PTT (Pengelolaan Tanaman Terpadu) padi sawah menyediakan beberapa pilihan komponen teknologi yang dikelompokkan menjadi komponen teknologi dasar dan komponen teknologi pilihan.
Komponen teknologi dasar adalah sekumpulan teknologi yang dianjurkan untuk diterapkan semuanya sehingga diharapkan dapat meningkatkan produksi dengan input yang efisien sebagaimana menjadi tujuan dari PTT. Komponen teknologi dasar PTT (Pengelolaan Tanaman Terpadu) padi sawah meliputi :
·         Penggunaan varietas padi unggul atau varietas padi berdaya hasil tinggi dan bernilai ekonomi tinggi yang sesuai dengan karakteristik lahan, lingkungan dan keinginan petani
·         Benih bermutu dan berlabel/bersertifikat
·         Pemupukan berimbang berdasarkan kebutuhan tanaman dan status hara tanah
·         Pengendalian hama dan penyakit secara terpadu (PHT).

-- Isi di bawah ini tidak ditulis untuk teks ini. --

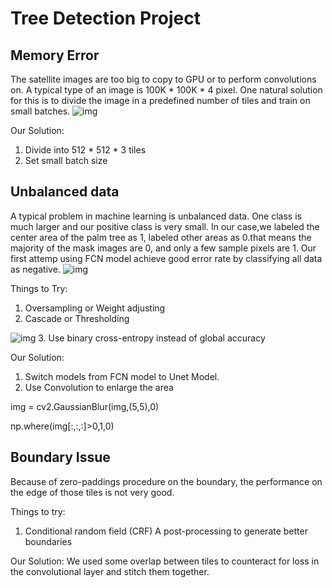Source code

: # Tree Detection Project
## Memory Error
The satellite images are too big to copy to GPU or to perform convolutions on. A typical type of an image is 100K * 100K * 4 pixel. One natural solution for this is to divide the image in a predefined number of tiles and train on small batches.
<img src="blog/figs/large.png" alt="img">

Our Solution:
1. Divide into 512 * 512 * 3 tiles
2. Set small batch size


## Unbalanced data
A typical problem in machine learning is unbalanced data. One class is much larger and our positive class is very small. In our case,we labeled the center area of the palm tree as 1, labeled other areas as 0.that means the majority of the mask images are 0, and only a few sample pixels are 1.
Our first attemp using FCN model achieve good error rate by classifying all data as negative.
<img src="https://wesleytao.github.io/blog/figs/imbalanced.png" alt="img">

Things to Try:
1.  Oversampling or Weight adjusting
2.  Cascade  or Thresholding
<img src="https://wesleytao.github.io/blog/figs/cascade.png" alt="img">
3. Use binary cross-entropy instead of global accuracy

Our Solution:
1. Switch models from FCN model to Unet Model.
2. Use Convolution to enlarge the area
>
img = cv2.GaussianBlur(img,(5,5),0)
>
np.where(img[:,:,:]>0,1,0)


## Boundary Issue
Because of zero-paddings procedure on the boundary, the performance on the edge of those tiles is not very good.


Things to try:
1. Conditional random field (CRF) A post-processing to generate better boundaries

Our Solution:
We used some overlap between tiles to counteract for loss in the convolutional layer and stitch them together.

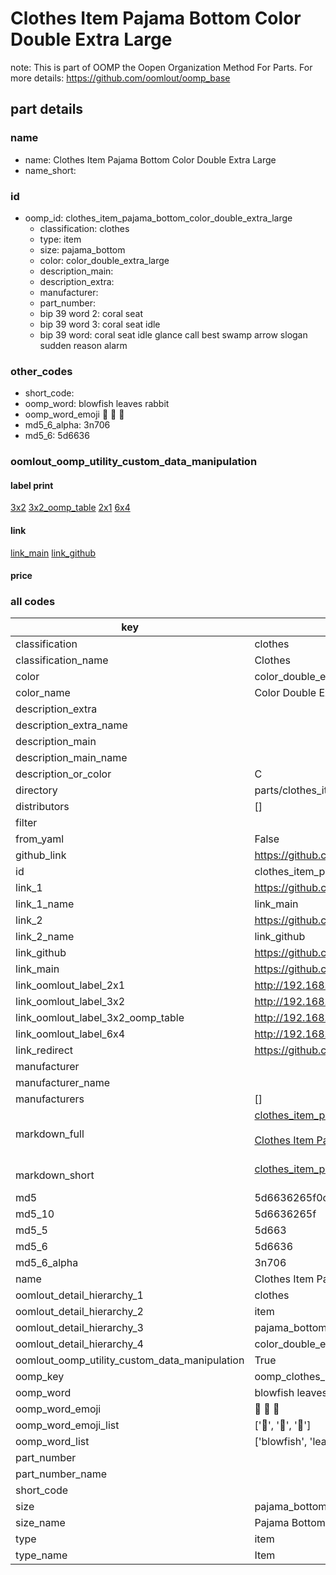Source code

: # Clothes Item Pajama Bottom Color Double Extra Large  

note: This is part of OOMP the Oopen Organization Method For Parts. For more details: https://github.com/oomlout/oomp_base

##  part details
  







### name
* name: Clothes Item Pajama Bottom Color Double Extra Large
* name_short: 
### id
* oomp_id: clothes_item_pajama_bottom_color_double_extra_large
  * classification: clothes
  * type: item
  * size: pajama_bottom
  * color: color_double_extra_large
  * description_main: 
  * description_extra: 
  * manufacturer: 
  * part_number: 
  * bip 39 word 2: coral seat
  * bip 39 word 3: coral seat idle
  * bip 39 word: coral seat idle glance call best swamp arrow slogan sudden reason alarm

### other_codes
* short_code: 
* oomp_word: blowfish leaves rabbit
* oomp_word_emoji :blowfish: :leaves: :rabbit:
* md5_6_alpha: 3n706
* md5_6: 5d6636






### oomlout_oomp_utility_custom_data_manipulation
#### label print
[3x2](http://192.168.1.245:1112/?label=oomp%203n706)
[3x2_oomp_table](http://192.168.1.108:1112/?label=oomp%203n706)
[2x1](http://192.168.1.242:1112/?label=oomp%203n706)
[6x4](http://192.168.1.55:1112/?label=oomp%203n706)    

#### link

[link_main](https://github.com/oomlout/oomlout_oomp_version_1_messy/tree/main/parts/clothes_item_pajama_bottom_color_double_extra_large) [link_github](https://github.com/oomlout/oomlout_oomp_version_1_messy/tree/main/parts/clothes_item_pajama_bottom_color_double_extra_large)                             

#### price







### all codes 
| key | value |  
| --- | --- |  
| classification | clothes |  
| classification_name | Clothes |  
| color | color_double_extra_large |  
| color_name | Color Double Extra Large |  
| description_extra |  |  
| description_extra_name |  |  
| description_main |  |  
| description_main_name |  |  
| description_or_color | C  |  
| directory | parts/clothes_item_pajama_bottom_color_double_extra_large |  
| distributors | [] |  
| filter |  |  
| from_yaml | False |  
| github_link | https://github.com/oomlout/oomlout_oomp_part_src/tree/main/parts/clothes_item_pajama_bottom_color_double_extra_large |  
| id | clothes_item_pajama_bottom_color_double_extra_large |  
| link_1 | https://github.com/oomlout/oomlout_oomp_version_1_messy/tree/main/parts/clothes_item_pajama_bottom_color_double_extra_large |  
| link_1_name | link_main |  
| link_2 | https://github.com/oomlout/oomlout_oomp_version_1_messy/tree/main/parts/clothes_item_pajama_bottom_color_double_extra_large |  
| link_2_name | link_github |  
| link_github | https://github.com/oomlout/oomlout_oomp_version_1_messy/tree/main/parts/clothes_item_pajama_bottom_color_double_extra_large |  
| link_main | https://github.com/oomlout/oomlout_oomp_version_1_messy/tree/main/parts/clothes_item_pajama_bottom_color_double_extra_large |  
| link_oomlout_label_2x1 | http://192.168.1.242:1112/?label=oomp%203n706 |  
| link_oomlout_label_3x2 | http://192.168.1.245:1112/?label=oomp%203n706 |  
| link_oomlout_label_3x2_oomp_table | http://192.168.1.108:1112/?label=oomp%203n706 |  
| link_oomlout_label_6x4 | http://192.168.1.55:1112/?label=oomp%203n706 |  
| link_redirect | https://github.com/oomlout/oomlout_oomp_version_1_messy/tree/main/parts/clothes_item_pajama_bottom_color_double_extra_large |  
| manufacturer |  |  
| manufacturer_name |  |  
| manufacturers | [] |  
| markdown_full | [clothes_item_pajama_bottom_color_double_extra_large](none)<br>[](none)<br>[Clothes Item Pajama Bottom Color Double Extra Large](none)<br><br> |  
| markdown_short | [clothes_item_pajama_bottom_color_double_extra_large](none)<br><br> |  
| md5 | 5d6636265f0cbb645510362ae1709181 |  
| md5_10 | 5d6636265f |  
| md5_5 | 5d663 |  
| md5_6 | 5d6636 |  
| md5_6_alpha | 3n706 |  
| name | Clothes Item Pajama Bottom Color Double Extra Large |  
| oomlout_detail_hierarchy_1 | clothes |  
| oomlout_detail_hierarchy_2 | item |  
| oomlout_detail_hierarchy_3 | pajama_bottom |  
| oomlout_detail_hierarchy_4 | color_double_extra_large |  
| oomlout_oomp_utility_custom_data_manipulation | True |  
| oomp_key | oomp_clothes_item_pajama_bottom_color_double_extra_large |  
| oomp_word | blowfish leaves rabbit |  
| oomp_word_emoji | :blowfish: :leaves: :rabbit: |  
| oomp_word_emoji_list | [':blowfish:', ':leaves:', ':rabbit:'] |  
| oomp_word_list | ['blowfish', 'leaves', 'rabbit'] |  
| part_number |  |  
| part_number_name |  |  
| short_code |  |  
| size | pajama_bottom |  
| size_name | Pajama Bottom |  
| type | item |  
| type_name | Item |  
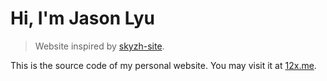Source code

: # Hi, I'm Jason Lyu

> Website inspired by [skyzh-site](https://github.com/skyzh/skyzh-site).

This is the source code of my personal website. You may visit it at [12x.me](https://12x.me).
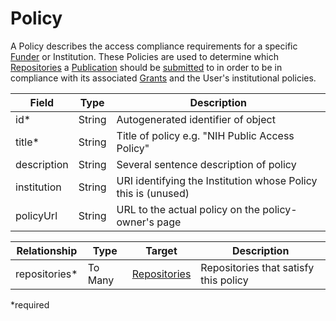 # Policy

A Policy describes the access compliance requirements for a specific [Funder](Funder.md) or Institution. These Policies are used to determine which [Repositories](Repository.md) a [Publication](Publication.md) should be [submitted](Submission.md) to in order to be in compliance with its associated [Grants](Grant.md) and the User's institutional policies.

| Field       | Type   | Description                                                   |
|-------------|--------|---------------------------------------------------------------|
| id*         | String | Autogenerated identifier of object                            |
| title*      | String | Title of policy e.g. "NIH Public Access Policy"               |
| description | String | Several sentence description of policy                        |
| institution | String | URI identifying the Institution whose Policy this is (unused) |
| policyUrl   | String | URL to the actual policy on the policy-owner's page           |

| Relationship  | Type    | Target  	                     | Description                           |
|---------------|---------|-------------------------------|---------------------------------------|
| repositories* | To Many | [Repositories](Repository.md) | Repositories that satisfy this policy |

*required 
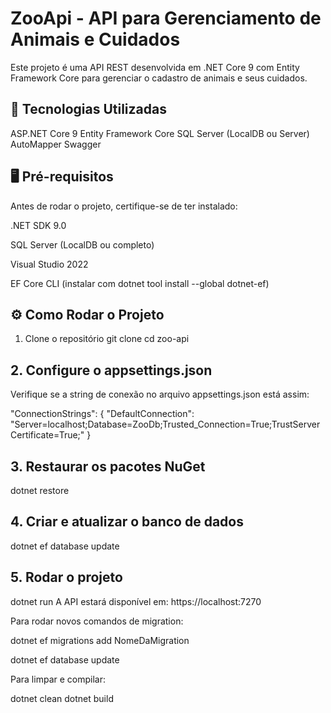 ﻿# ZooApi - API para Gerenciamento de Animais e Cuidados
Este projeto é uma API REST desenvolvida em .NET Core 9 com Entity Framework Core para gerenciar o cadastro de animais e seus cuidados.

## 🚀 Tecnologias Utilizadas

ASP.NET Core 9
Entity Framework Core
SQL Server (LocalDB ou Server)
AutoMapper
Swagger

## 🖥️ Pré-requisitos
Antes de rodar o projeto, certifique-se de ter instalado:

.NET SDK 9.0

SQL Server (LocalDB ou completo)

Visual Studio 2022

EF Core CLI
(instalar com dotnet tool install --global dotnet-ef)

## ⚙️ Como Rodar o Projeto
1. Clone o repositório
git clone 
cd zoo-api

## 2. Configure o appsettings.json
Verifique se a string de conexão no arquivo appsettings.json está assim:

"ConnectionStrings": {
  "DefaultConnection": "Server=localhost;Database=ZooDb;Trusted_Connection=True;TrustServerCertificate=True;"
}


## 3. Restaurar os pacotes NuGet

dotnet restore

## 4. Criar e atualizar o banco de dados

dotnet ef database update

## 5. Rodar o projeto

dotnet run
A API estará disponível em:
https://localhost:7270

Para rodar novos comandos de migration:

dotnet ef migrations add NomeDaMigration

dotnet ef database update

Para limpar e compilar:

dotnet clean
dotnet build
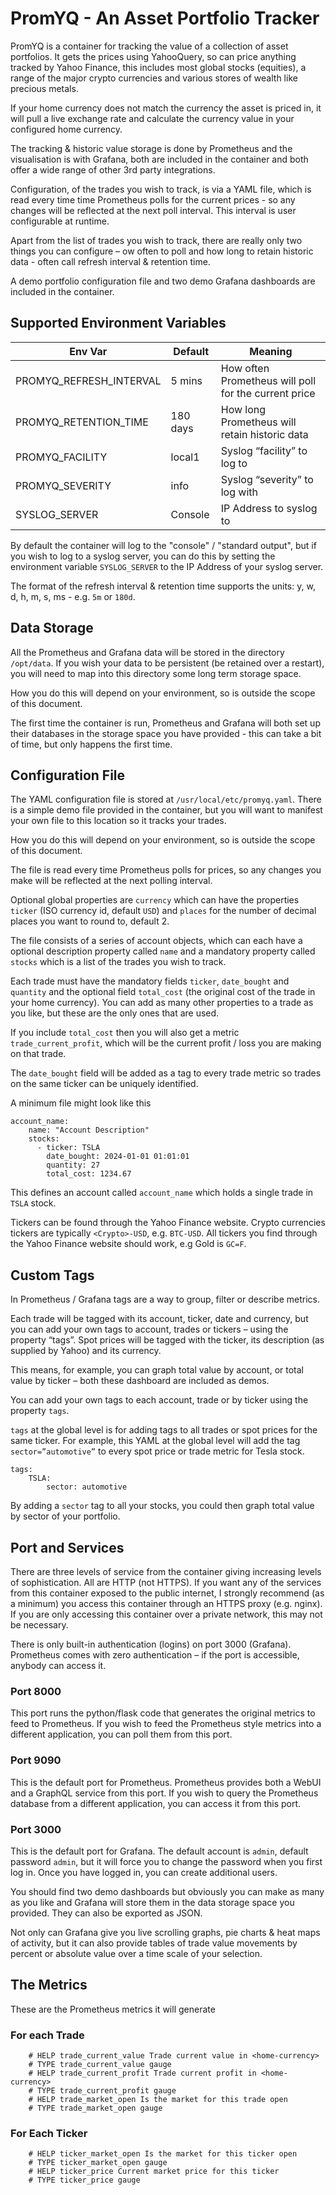 # PromYQ - An Asset Portfolio Tracker

PromYQ is a container for tracking the value of a collection of asset portfolios. It gets the prices using YahooQuery, so can price anything tracked by Yahoo Finance, this includes most global stocks (equities),
 a range of the major crypto currencies and various stores of wealth like precious metals.

If your home currency does not match the currency the asset is priced in, it will pull a live
exchange rate and calculate the currency value in your configured home currency.

The tracking & historic value storage is done by Prometheus and the visualisation is with Grafana, both are included in the container and both offer a wide range of other 3rd party integrations.

Configuration, of the trades you wish to track, is via a YAML file, which is read every time time Prometheus polls for the current prices - so any changes will be reflected at the next poll interval. This interval is user configurable at runtime.

Apart from the list of trades you wish to track, there are really only two things you can configure – ow often to poll and how long to retain historic data - often call refresh interval & retention time.

A demo portfolio configuration file and two demo Grafana dashboards are included in the container.


## Supported Environment Variables

| Env Var | Default | Meaning
|---------|--------|----------|
| PROMYQ_REFRESH_INTERVAL | 5 mins | How often Prometheus will poll for the current price
| PROMYQ_RETENTION_TIME | 180 days | How long Prometheus will retain historic data
| PROMYQ_FACILITY | local1 | Syslog “facility” to log to
| PROMYQ_SEVERITY | info | Syslog “severity” to log with
| SYSLOG_SERVER | Console | IP Address to syslog to

By default the container will log to the "console" / "standard output", but if you wish to log to a syslog server, you can do this by setting the environment variable `SYSLOG_SERVER` to the IP Address of your syslog server.

The format of the refresh interval & retention time supports the units: y, w, d, h, m, s, ms - e.g. `5m` or `180d`.


## Data Storage

All the Prometheus and Grafana data will be stored in the directory `/opt/data`. If you wish your data to be persistent (be retained over a restart), you will need to map into this directory some long term storage space.

How you do this will depend on your environment, so is outside the scope of this document.

The first time the container is run, Prometheus and Grafana will both set up their databases in the storage space you have provided - this can take a bit of time, but only happens the first time.


## Configuration File

The YAML configuration file is stored at `/usr/local/etc/promyq.yaml`. There is a simple demo file provided in the container, but you will want to manifest your own file to this location so it tracks your trades.

How you do this will depend on your environment, so is outside the scope of this document.

The file is read every time Prometheus polls for prices, so any changes you make will be reflected at the next polling interval.

Optional global properties are `currency` which can have the properties `ticker` (ISO currency id, default `USD`) and `places` for the number of decimal places you want to round to, default 2.

The file consists of a series of account objects, which can each have a optional description property called `name` and a mandatory property called `stocks` which is a list of the trades you wish to track.

Each trade must have the mandatory fields `ticker`, `date_bought` and `quantity` and the optional field `total_cost` (the original cost of the trade in your home currency).
 You can add as many other properties to a trade as you like, but these are the only ones that are used.

If you include `total_cost` then you will also get a metric `trade_current_profit`, which will be the current profit / loss you are making on that trade.

The `date_bought` field will be added as a tag to every trade metric so trades on the same ticker can be uniquely identified.

A minimum file might look like this

	account_name:
		name: "Account Description"
		stocks:
		  - ticker: TSLA
			date_bought: 2024-01-01 01:01:01
			quantity: 27
			total_cost: 1234.67

This defines an account called `account_name` which holds a single trade in `TSLA` stock.

Tickers can be found through the Yahoo Finance website. Crypto currencies tickers are typically `<Crypto>-USD`, e.g. `BTC-USD`. All tickers you find through the Yahoo Finance website should work, e.g Gold is `GC=F`.


## Custom Tags

In Prometheus / Grafana tags are a way to group, filter or describe metrics. 

Each trade will be tagged with its account, ticker, date and currency, but you can add your own tags to account, trades or tickers – using the property “tags”. Spot prices will be tagged with the ticker, its description (as supplied by Yahoo) and its currency.

This means, for example, you can graph total value by account, or total value by ticker – both these dashboard are included as demos.

You can add your own tags to each account, trade or by ticker using the property `tags`.

`tags` at the global level is for adding tags to all trades or spot prices for the same ticker. For example, this YAML at the global level will add the tag `sector=”automotive”` to every spot price or trade metric for Tesla stock.

	tags:
		TSLA:
			sector: automotive

By adding a `sector` tag to all your stocks, you could then graph total value by sector of your portfolio.


## Port and Services

There are three levels of service from the container giving increasing levels of sophistication. All are HTTP (not HTTPS).
If you want any of the services from this container exposed to the public internet, I strongly recommend (as a minimum)
you access this container through an HTTPS proxy (e.g. nginx). If you are only accessing this container over a private network, this may not be necessary.

There is only built-in authentication (logins) on port 3000 (Grafana). Prometheus comes with zero authentication – if the port is accessible, anybody can access it.


### Port 8000

This port runs the python/flask code that generates the original metrics to feed to Prometheus. If you wish to feed the Prometheus style metrics into a different application, you can poll them from this port.

### Port 9090

This is the default port for Prometheus. Prometheus provides both a WebUI and a GraphQL service from this port. If you wish to query the Prometheus database from a different application, you can access it from this port.


### Port 3000

This is the default port for Grafana. The default account is `admin`, default password `admin`, but it will force you to change the password when you first log in. Once you have logged in, you can create additional users.

You should find two demo dashboards but obviously you can make as many as you like and Grafana will store them in the data storage space you provided. They can also be exported as JSON.

Not only can Grafana give you live scrolling graphs, pie charts & heat maps of activity, but it can also provide tables of trade value movements by percent or absolute value over a time scale of your selection.


## The Metrics

These are the Prometheus metrics it will generate

### For each Trade

		# HELP trade_current_value Trade current value in <home-currency>
		# TYPE trade_current_value gauge
		# HELP trade_current_profit Trade current profit in <home-currency>
		# TYPE trade_current_profit gauge
		# HELP trade_market_open Is the market for this trade open
		# TYPE trade_market_open gauge

### For Each Ticker

		# HELP ticker_market_open Is the market for this ticker open
		# TYPE ticker_market_open gauge
		# HELP ticker_price Current market price for this ticker
		# TYPE ticker_price gauge
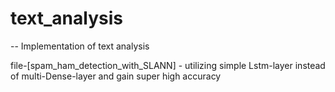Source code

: # text_analysis
-- Implementation of text analysis

file-[spam_ham_detection_with_SLANN] - utilizing simple Lstm-layer instead of multi-Dense-layer and gain super high accuracy
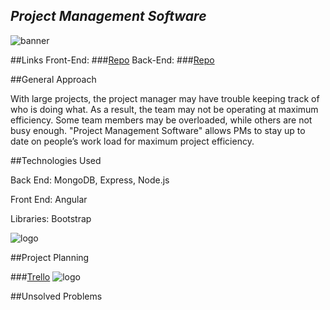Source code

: 

## *Project Management Software*

![banner](https://blogs.manageengine.com/wp-content/uploads/2015/02/5-Best-Practices-to-Be-a-Successful-Project-Manager.jpg)

##Links
Front-End:
###[Repo](https://github.com/vivirishe/TPM-Software_frontend)
Back-End:
###[Repo](https://github.com/vivirishe/TPM-Software_backend)

##General Approach

With large projects, the project manager may have trouble keeping track of who is doing what. As a result, the team may not be operating at maximum efficiency. Some team members may be overloaded, while others are not busy enough. "Project Management Software" allows PMs to stay up to date on people’s work load for maximum project efficiency.

##Technologies Used

Back End: MongoDB, Express, Node.js

Front End: Angular

Libraries: Bootstrap

![logo](https://meanstacktips.files.wordpress.com/2015/09/cropped-mean-stack-logo1.jpg)

##Project Planning

###[Trello](https://trello.com/b/zRUoFF2K/project-4)
![logo](https://d13yacurqjgara.cloudfront.net/users/540920/screenshots/2360020/sans-titre---1_teaser.png)




##Unsolved Problems
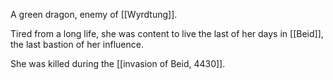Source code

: A green dragon, enemy of [[Wyrdtung]].

Tired from a long life, she was content to live the last of her days in [[Beid]], the last bastion of her influence.

She was killed during the [[invasion of Beid, 4430]].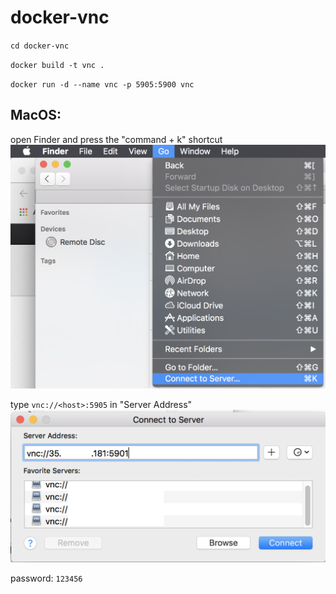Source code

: # docker-vnc
`cd docker-vnc`

`docker build -t vnc .`

`docker run -d --name vnc -p 5905:5900 vnc`



## MacOS:

open Finder and press the "command + k" shortcut
![image](https://github.com/kh555069/docker-vnc/blob/master/conn_to_server.png)


type `vnc://<host>:5905` in "Server Address"
![image](https://github.com/kh555069/docker-vnc/blob/master/vncserver.png)


password: `123456`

Sedangkan komponen teknologi pilihan adalah teknologi-teknologi penunjang yang tidak mutlak harus diterapkan tetapi lebih didasarkan pada spesifik lokasi maupun kearifan lokal dan telah terbukti serta berpotensi meningkatkan produktivitas. Secara spesifik lokasi dan kearifan lokal komponen teknologi ini dapat diperoleh dari sumber daya alam yang tersedia ataupun dari pengalaman petani sendiri. Komponen teknologi pilihan PTT (Pengelolaan Tanaman Terpadu) padi sawah meliputi :
·         Pengolahan tanah sesuai musim dan pola tanam
·         Penggunaan bibit muda (< 21 HSS)
·         Tanam dengan jumlah bibit terbatas yaitu antara 1 – 3 bibit perlubang
·         Pengaturan populasi tanaman secara optimum (jajar legowo)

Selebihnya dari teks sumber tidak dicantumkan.